Tal vez desvelada por esta angustia personal, la jefa del Estado resolvió pasar ayer a la ofensiva: escribió una carta en la que intentó preparar a su militancia para una larga y cruenta jihad contra el infiel. En este caso, el "partido judicial", que vendría a reemplazar al "partido militar" y cuyo propósito sería un golpe de Estado, aunque con una "modalidad más sofisticada", como explicó, porque los jueces y fiscales articulan "con los poderes económicos concentrados y fundamentalmente con el aparato mediático monopólico, intentando desestabilizar al Ejecutivo y desconociendo las decisiones del Legislativo. Un superpoder por encima de las instituciones surgidas del voto popular". Es extraño que hable en términos de pasado acerca del "partido militar", cuando fue precisamente ella quien lo resucitó al colocar a la cabeza del Ejército a un general del Frente para la Victoria sospechado de crímenes de lesa humanidad.

El nuevo relato tiene por propósito crear otro enemigo apocalíptico que a la vez contenga a los anteriores. También, deslegitimar la protesta ciudadana y ningunear el carácter independiente de miles y miles de caminantes bajo la lluvia, con la intención de reducir ese hito popular a la mera operación de un grupo de fiscales fogoneados por dirigentes opositores que practican el golpismo. Y, finalmente, encuadrar cualquier revés en los tribunales dentro de todo este "proceso destituyente".

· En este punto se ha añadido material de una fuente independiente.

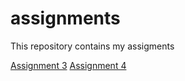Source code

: # assignments
This repository contains my assigments

[Assignment 3](https://github.com/SjoerdGeraads/assignments/blob/master/assignment%203.ipynb)
[Assignment 4](https://github.com/SjoerdGeraads/assignments/blob/master/assignment4.ipynb)

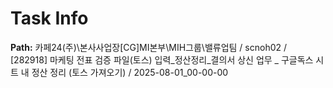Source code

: # Task Info

**Path:** 카페24(주)\본사사업장\[CG]MI본부\MIH그룹\밸류업팀 / scnoh02 / [282918] 마케팅 전표 검증 파일(토스) 입력_정산정리_결의서 상신 업무 _ 구글독스 시트 내 정산 정리 (토스 가져오기) / 2025-08-01_00-00-00

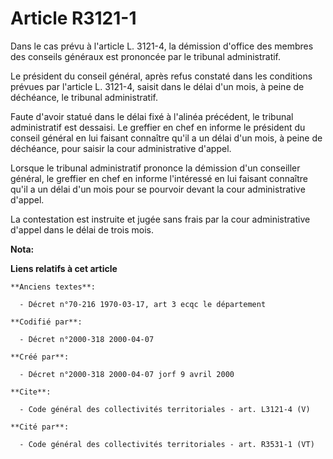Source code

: # Article R3121-1

Dans le cas prévu à l'article L. 3121-4, la démission d'office des membres des conseils généraux est prononcée par le
tribunal administratif.

Le président du conseil général, après refus constaté dans les conditions prévues par l'article L. 3121-4, saisit dans le
délai d'un mois, à peine de déchéance, le tribunal administratif.

Faute d'avoir statué dans le délai fixé à l'alinéa précédent, le tribunal administratif est dessaisi. Le greffier en chef en
informe le président du conseil général en lui faisant connaître qu'il a un délai d'un mois, à peine de déchéance, pour
saisir la cour administrative d'appel.

Lorsque le tribunal administratif prononce la démission d'un conseiller général, le greffier en chef en informe l'intéressé
en lui faisant connaître qu'il a un délai d'un mois pour se pourvoir devant la cour administrative d'appel.

La contestation est instruite et jugée sans frais par la cour administrative d'appel dans le délai de trois mois.

**Nota:**



**Liens relatifs à cet article**

	**Anciens textes**:

	  - Décret n°70-216 1970-03-17, art 3 ecqc le département

	**Codifié par**:

	  - Décret n°2000-318 2000-04-07

	**Créé par**:

	  - Décret n°2000-318 2000-04-07 jorf 9 avril 2000

	**Cite**:

	  - Code général des collectivités territoriales - art. L3121-4 (V)

	**Cité par**:

	  - Code général des collectivités territoriales - art. R3531-1 (VT)
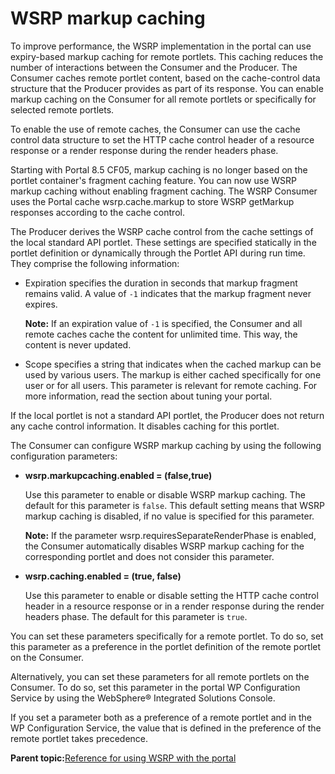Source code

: # WSRP markup caching 

To improve performance, the WSRP implementation in the portal can use expiry-based markup caching for remote portlets. This caching reduces the number of interactions between the Consumer and the Producer. The Consumer caches remote portlet content, based on the cache-control data structure that the Producer provides as part of its response. You can enable markup caching on the Consumer for all remote portlets or specifically for selected remote portlets.

To enable the use of remote caches, the Consumer can use the cache control data structure to set the HTTP cache control header of a resource response or a render response during the render headers phase.

Starting with Portal 8.5 CF05, markup caching is no longer based on the portlet container's fragment caching feature. You can now use WSRP markup caching without enabling fragment caching. The WSRP Consumer uses the Portal cache wsrp.cache.markup to store WSRP getMarkup responses according to the cache control.

The Producer derives the WSRP cache control from the cache settings of the local standard API portlet. These settings are specified statically in the portlet definition or dynamically through the Portlet API during run time. They comprise the following information:

-   Expiration specifies the duration in seconds that markup fragment remains valid. A value of `-1` indicates that the markup fragment never expires.

    **Note:** If an expiration value of `-1` is specified, the Consumer and all remote caches cache the content for unlimited time. This way, the content is never updated.

-   Scope specifies a string that indicates when the cached markup can be used by various users. The markup is either cached specifically for one user or for all users. This parameter is relevant for remote caching. For more information, read the section about tuning your portal.

If the local portlet is not a standard API portlet, the Producer does not return any cache control information. It disables caching for this portlet.

The Consumer can configure WSRP markup caching by using the following configuration parameters:

-   **wsrp.markupcaching.enabled = \(false,true\)**

    Use this parameter to enable or disable WSRP markup caching. The default for this parameter is `false`. This default setting means that WSRP markup caching is disabled, if no value is specified for this parameter.

    **Note:** If the parameter wsrp.requiresSeparateRenderPhase is enabled, the Consumer automatically disables WSRP markup caching for the corresponding portlet and does not consider this parameter.

-   **wsrp.caching.enabled = \(true, false\)**

    Use this parameter to enable or disable setting the HTTP cache control header in a resource response or in a render response during the render headers phase. The default for this parameter is `true`.


You can set these parameters specifically for a remote portlet. To do so, set this parameter as a preference in the portlet definition of the remote portlet on the Consumer.

Alternatively, you can set these parameters for all remote portlets on the Consumer. To do so, set this parameter in the portal WP Configuration Service by using the WebSphere® Integrated Solutions Console.

If you set a parameter both as a preference of a remote portlet and in the WP Configuration Service, the value that is defined in the preference of the remote portlet takes precedence.

**Parent topic:**[Reference for using WSRP with the portal ](../admin-system/wsrpr_ref.md)

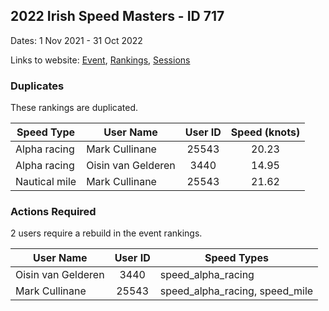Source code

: ## 2022 Irish Speed Masters - ID 717

Dates: 1 Nov 2021 - 31 Oct 2022

Links to website: [Event](https://www.gps-speedsurfing.com/default.aspx?mnu=event&val=717), [Rankings](https://www.gps-speedsurfing.com/default.aspx?mnu=eventranking&val=717), [Sessions](https://www.gps-speedsurfing.com/default.aspx?mnu=eventsessions&val=717)

### Duplicates

These rankings are duplicated.

| Speed Type | User Name | User ID | Speed (knots) |
| ---------- | --------- | :-----: | :-----------: |
| Alpha racing | Mark Cullinane | 25543 | 20.23 |
| Alpha racing | Oisin van Gelderen | 3440 | 14.95 |
| Nautical mile | Mark Cullinane | 25543 | 21.62 |

### Actions Required

2 users require a rebuild in the event rankings.

| User Name | User ID | Speed Types |
| --------- | :-----: | ----------- |
| Oisin van Gelderen | 3440 | speed_alpha_racing |
| Mark Cullinane | 25543 | speed_alpha_racing, speed_mile |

La realidad sin trampas ni paranoias es bien distinta, pero no menos inquietante. Los Kirchner nacionalizaron un formato único: el feudalismo provincial. Perón era populista, pero su experiencia provenía de los clásicos nacionalismos militares de la época, y Menem debió atemperar un poco sus ansias feudales aprendidas en La Rioja porque no hacían juego con el neoliberalismo que abrazaba. El feudalismo aldeano de los Kirchner, que a pesar del barniz progre tanto se parece al proyecto rancio de los Saadi y los Juárez, representa una experiencia nueva para la Argentina. Esta configuración ha sido muy poco estudiada por los cientistas políticos, que por desgano se han contentado con emparentar a los kirchneristas con el chavismo, evadiendo el hecho de que el modelo no estaba afuera, sino adentro: siempre fue Santa Cruz. Ese modelo monárquico y atrasado que toma de rehén al Estado y propende al discurso único, y que otras provincias acuñan también para escándalo de la república moderna, está preparado para la eternidad y no concibe la alternancia. Es por eso que se autoriza a ser reeleccionista y dinástico, y, a la vez, a producir todo tipo de estropicios institucionales y eventualmente a enriquecerse por el camino "para hacer política". La perpetuidad les garantiza anular expedientes y manipular jueces; la variación electoral no faculta esos sucesivos operativos de limpieza. El problema es que el cristinismo no previó la muerte del líder ni que la re-reelección se abortaría con el voto castigo; tampoco que no encontraría un pariente potable o un sucesor claro que le brindara garantías absolutas. Cuando mermó el poder y los jueces fueron abandonando el miedo, el kirchnerismo perdió los estribos y lanzó una andanada salvaje contra todo aquel que osara juzgarlo. Nisman fue parte de esa hostilidad, y su muerte significa por eso, y no por otra cosa, una bisagra. Su desenlace sacudió a sus camaradas y rescató a miles de argentinos de la pasividad y la indulgencia. En una vuelta de tuerca dramática, esa gente exige ahora a los jueces y fiscales que no se acobarden y que vayan hasta el hueso.

No sé qué dirá el horóscopo chino, pero da la impresión de que para la Presidenta este año no viene bien aspectado.